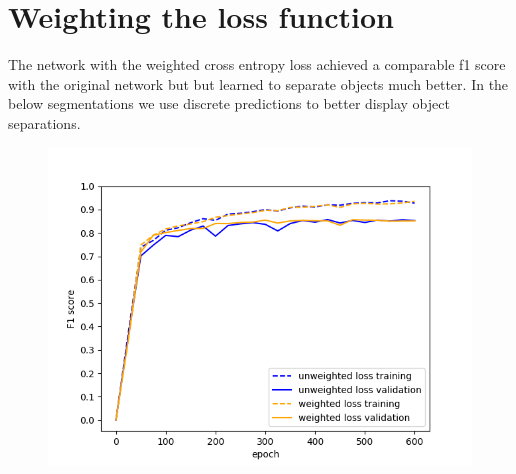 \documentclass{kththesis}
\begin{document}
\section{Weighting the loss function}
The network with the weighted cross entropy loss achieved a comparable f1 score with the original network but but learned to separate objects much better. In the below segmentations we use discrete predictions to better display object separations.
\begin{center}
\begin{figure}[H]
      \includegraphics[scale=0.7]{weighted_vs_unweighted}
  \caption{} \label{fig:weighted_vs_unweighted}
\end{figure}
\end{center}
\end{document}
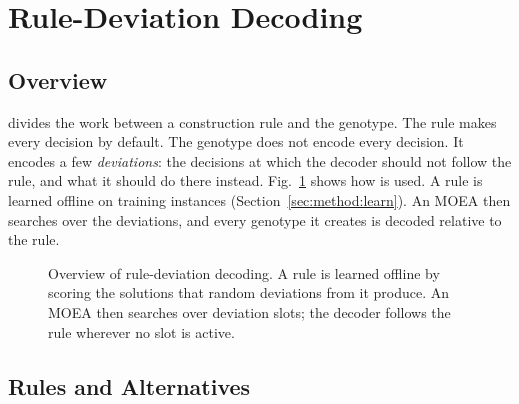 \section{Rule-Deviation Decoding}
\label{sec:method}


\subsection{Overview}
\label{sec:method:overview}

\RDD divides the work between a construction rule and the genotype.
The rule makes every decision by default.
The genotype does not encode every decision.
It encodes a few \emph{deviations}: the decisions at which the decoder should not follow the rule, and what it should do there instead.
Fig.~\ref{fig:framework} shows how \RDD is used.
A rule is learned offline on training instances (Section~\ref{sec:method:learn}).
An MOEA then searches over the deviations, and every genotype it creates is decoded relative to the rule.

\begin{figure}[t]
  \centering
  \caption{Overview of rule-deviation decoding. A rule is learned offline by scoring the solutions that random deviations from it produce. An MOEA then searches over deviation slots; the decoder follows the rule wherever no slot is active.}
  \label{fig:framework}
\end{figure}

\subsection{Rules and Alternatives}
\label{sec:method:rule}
************
**Work task**:
Look over the listing and return each line that holds "searches".

**Solution to this problem**:
An MOEA then searches over the deviations, and every genotype it creates is decoded relative to the rule.
  \caption{Overview of rule-deviation decoding. A rule is learned offline by scoring the solutions that random deviations from it produce. An MOEA then searches over deviation slots; the decoder follows the rule wherever no slot is active.}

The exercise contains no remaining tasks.